Friday, December 17, 2010

Advent 4.3 - Who Are You Out There?

As a friend and I put the final touches on the Christmas in a Minor Key service we are leading Monday night, I've been thinking about something someone mentioned in the RevGals blog discussion of Blue Christmas services: how important the preparatory conversations have turned out to be. As we put up signs in coffee shops or make announcements, people tell us about their losses and about why they want to come to such a service.

As far as I can tell, the majority of folks visiting here this year are coming via a search for the Iona Community's Cloth for the Cradle prayer.

But regardless of your reason, I wish you'd leave a brief explanatory comment here. It seems that there are enough folks here to call it a community, but it's a very silent one.

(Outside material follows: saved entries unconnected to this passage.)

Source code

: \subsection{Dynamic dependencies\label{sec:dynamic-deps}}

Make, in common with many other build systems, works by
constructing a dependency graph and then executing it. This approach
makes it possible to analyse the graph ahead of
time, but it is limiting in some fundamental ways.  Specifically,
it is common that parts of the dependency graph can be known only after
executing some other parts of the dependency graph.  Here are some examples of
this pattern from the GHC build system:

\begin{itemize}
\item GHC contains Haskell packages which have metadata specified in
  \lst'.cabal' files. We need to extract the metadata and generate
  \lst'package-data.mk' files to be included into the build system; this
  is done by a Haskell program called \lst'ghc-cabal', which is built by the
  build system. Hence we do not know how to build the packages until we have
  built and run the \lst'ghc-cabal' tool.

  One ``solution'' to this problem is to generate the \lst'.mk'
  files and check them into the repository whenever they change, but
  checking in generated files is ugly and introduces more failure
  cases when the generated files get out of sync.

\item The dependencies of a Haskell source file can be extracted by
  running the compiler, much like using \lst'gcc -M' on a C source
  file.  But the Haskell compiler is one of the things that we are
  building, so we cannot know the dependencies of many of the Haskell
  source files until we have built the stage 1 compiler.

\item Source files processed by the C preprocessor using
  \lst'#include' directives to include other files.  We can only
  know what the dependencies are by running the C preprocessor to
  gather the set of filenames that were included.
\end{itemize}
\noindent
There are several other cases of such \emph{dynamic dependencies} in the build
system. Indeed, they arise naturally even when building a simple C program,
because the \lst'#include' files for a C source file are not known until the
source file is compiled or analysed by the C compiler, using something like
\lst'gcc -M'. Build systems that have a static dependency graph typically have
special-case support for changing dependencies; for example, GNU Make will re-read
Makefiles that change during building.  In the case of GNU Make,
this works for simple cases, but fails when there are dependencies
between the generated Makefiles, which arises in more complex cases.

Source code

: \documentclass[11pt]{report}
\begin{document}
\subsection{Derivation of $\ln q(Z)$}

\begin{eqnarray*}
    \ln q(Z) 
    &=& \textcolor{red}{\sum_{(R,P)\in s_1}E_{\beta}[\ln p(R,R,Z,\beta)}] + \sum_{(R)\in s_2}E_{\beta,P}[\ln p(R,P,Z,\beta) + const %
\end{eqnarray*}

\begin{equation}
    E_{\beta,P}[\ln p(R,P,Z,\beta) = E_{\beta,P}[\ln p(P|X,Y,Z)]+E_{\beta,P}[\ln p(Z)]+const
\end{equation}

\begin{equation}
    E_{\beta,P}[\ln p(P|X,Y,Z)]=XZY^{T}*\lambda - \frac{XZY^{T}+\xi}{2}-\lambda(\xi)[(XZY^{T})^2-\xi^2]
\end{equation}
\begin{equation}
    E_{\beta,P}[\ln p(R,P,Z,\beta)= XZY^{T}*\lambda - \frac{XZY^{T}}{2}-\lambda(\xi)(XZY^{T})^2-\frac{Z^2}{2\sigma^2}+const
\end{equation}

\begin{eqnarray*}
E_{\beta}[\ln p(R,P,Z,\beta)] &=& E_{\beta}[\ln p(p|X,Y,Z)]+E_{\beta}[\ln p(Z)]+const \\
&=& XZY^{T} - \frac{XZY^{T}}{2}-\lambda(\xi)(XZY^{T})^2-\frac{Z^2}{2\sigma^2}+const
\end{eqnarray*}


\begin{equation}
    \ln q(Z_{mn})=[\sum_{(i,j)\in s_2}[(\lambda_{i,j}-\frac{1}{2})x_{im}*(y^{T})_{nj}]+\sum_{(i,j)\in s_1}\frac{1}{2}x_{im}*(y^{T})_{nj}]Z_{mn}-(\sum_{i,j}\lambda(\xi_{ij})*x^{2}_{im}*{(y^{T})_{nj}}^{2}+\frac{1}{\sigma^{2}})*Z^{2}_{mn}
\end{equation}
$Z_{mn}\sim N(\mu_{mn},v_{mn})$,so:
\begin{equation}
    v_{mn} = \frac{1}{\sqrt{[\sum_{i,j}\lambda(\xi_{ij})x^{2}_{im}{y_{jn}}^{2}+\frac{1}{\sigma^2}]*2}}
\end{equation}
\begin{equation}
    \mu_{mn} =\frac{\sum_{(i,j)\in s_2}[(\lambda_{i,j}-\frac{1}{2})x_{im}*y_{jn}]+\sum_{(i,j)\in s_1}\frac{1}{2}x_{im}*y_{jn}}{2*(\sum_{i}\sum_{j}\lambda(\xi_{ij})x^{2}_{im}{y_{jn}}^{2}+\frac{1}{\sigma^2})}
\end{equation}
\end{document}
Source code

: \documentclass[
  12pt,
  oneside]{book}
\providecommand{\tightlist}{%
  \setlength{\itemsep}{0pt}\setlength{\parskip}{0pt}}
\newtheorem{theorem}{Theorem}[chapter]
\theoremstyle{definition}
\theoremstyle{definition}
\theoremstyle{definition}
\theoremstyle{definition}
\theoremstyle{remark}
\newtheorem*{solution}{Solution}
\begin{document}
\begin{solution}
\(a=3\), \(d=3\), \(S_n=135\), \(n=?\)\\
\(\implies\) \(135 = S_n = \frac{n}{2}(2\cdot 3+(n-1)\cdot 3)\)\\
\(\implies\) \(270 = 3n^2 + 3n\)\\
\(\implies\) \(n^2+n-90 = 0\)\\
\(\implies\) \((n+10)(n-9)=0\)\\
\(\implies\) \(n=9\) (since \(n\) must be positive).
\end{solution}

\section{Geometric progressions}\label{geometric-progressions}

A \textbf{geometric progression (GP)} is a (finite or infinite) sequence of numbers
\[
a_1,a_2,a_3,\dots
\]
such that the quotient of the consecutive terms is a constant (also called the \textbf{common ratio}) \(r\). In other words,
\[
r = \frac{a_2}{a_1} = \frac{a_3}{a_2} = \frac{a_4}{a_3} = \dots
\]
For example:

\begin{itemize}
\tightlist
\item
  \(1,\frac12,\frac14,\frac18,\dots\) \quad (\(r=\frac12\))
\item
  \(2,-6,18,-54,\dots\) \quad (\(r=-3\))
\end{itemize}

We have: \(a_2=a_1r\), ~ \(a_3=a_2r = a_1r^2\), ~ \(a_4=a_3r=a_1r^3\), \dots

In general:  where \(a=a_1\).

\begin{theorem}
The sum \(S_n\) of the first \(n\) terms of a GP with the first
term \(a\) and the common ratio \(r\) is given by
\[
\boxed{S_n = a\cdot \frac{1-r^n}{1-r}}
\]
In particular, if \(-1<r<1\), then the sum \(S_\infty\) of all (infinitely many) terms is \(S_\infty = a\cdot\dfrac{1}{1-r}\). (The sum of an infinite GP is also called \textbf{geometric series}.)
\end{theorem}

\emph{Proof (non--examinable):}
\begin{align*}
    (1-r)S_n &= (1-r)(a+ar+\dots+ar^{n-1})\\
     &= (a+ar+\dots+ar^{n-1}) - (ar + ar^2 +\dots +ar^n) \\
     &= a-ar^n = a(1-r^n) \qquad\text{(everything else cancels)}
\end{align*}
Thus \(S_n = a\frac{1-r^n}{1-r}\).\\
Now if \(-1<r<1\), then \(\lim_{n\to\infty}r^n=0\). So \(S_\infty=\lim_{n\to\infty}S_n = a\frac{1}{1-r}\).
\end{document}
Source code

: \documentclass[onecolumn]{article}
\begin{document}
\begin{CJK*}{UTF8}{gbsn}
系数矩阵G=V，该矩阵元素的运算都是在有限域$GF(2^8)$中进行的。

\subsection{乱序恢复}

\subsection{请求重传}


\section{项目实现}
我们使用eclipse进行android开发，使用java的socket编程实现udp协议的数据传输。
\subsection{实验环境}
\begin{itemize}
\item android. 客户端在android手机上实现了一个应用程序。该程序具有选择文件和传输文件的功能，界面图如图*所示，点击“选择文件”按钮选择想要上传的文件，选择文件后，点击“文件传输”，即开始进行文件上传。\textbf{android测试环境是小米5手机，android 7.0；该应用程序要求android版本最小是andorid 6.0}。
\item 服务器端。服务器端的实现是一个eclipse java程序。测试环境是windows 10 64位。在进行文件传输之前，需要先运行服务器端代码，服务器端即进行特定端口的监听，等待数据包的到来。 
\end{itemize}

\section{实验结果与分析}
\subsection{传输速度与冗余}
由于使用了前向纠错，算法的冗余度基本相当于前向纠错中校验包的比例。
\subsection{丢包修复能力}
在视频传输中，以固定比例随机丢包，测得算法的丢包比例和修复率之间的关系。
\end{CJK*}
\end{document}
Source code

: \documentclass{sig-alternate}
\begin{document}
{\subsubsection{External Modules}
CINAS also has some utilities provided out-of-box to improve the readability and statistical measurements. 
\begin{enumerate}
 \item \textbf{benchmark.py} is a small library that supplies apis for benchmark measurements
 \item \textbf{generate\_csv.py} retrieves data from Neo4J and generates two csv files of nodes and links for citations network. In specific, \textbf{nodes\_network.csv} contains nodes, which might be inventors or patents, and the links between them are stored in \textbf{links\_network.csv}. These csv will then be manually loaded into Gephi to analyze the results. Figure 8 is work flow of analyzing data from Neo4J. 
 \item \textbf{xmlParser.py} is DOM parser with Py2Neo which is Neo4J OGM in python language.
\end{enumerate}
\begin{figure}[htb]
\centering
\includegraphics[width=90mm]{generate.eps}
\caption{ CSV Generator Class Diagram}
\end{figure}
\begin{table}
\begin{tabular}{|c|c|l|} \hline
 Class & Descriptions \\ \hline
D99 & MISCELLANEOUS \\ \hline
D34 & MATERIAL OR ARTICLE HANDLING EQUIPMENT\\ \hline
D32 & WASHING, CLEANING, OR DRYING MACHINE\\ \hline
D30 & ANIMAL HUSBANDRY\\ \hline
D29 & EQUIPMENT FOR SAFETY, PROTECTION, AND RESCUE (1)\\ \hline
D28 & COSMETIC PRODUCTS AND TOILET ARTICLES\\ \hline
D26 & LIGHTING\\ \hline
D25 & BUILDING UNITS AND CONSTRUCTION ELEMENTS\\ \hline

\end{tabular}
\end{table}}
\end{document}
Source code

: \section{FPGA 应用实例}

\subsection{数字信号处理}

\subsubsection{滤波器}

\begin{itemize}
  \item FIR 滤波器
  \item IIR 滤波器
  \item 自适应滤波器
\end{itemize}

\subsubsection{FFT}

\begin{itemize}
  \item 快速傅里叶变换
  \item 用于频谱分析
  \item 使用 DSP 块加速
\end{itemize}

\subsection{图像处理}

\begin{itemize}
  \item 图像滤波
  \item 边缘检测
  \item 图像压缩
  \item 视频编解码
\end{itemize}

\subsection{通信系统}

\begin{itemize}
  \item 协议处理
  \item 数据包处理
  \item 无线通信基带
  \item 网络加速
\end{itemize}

Click "anonymous" if you want. But please do speak up, just this once.

5 comments:

Lesley said...

Hi Robin,
I came here via one of your other blogs, which I've been reading for a couple of years, having discovered it via the RevGals.
As someone who suffers chronic illness and has been all-but housebound for most of my adult life, I find your articulation of your own darkness and the light within it resonates strongly with my experience - and then takes me beyond it.
May God be with you and in you in the coming days,
Lesley

Gannet Girl said...

Thanks, Lesley!

Guess that makes two of us.

SuzieQ said...

Make that three. I've been in and out the past few weeks. I found your other blogs 2 years ago when I was spending a difficult and depressed semester in Hungary. It seems it's a seasonal sort of depression, not uncommon by any means. But I love coming here and reading your posts Robin because there's nothing trite in how you talk about the dark things, the hard things. Just a willingness to look at what is and to try to see the cracks where the light gets in (or whence it gets out).

Suzanne

Anonymous said...

Thank you for this.

I was looking for Cloth for the Cradle and was glad to find you as well. Your honesty about darkness brought light to my afternoon. A little thing perhaps but most appreciated - unlooked for but not unwanted. Gracefully prepared grace.

Anonymous said...

I have visited this blog every Advent for the last few years. I can't even remember how I originally found it, but I know it has helped carry me through long lonely seasons. I am so grateful to be able to return to it and find solace here. Thank you for your words.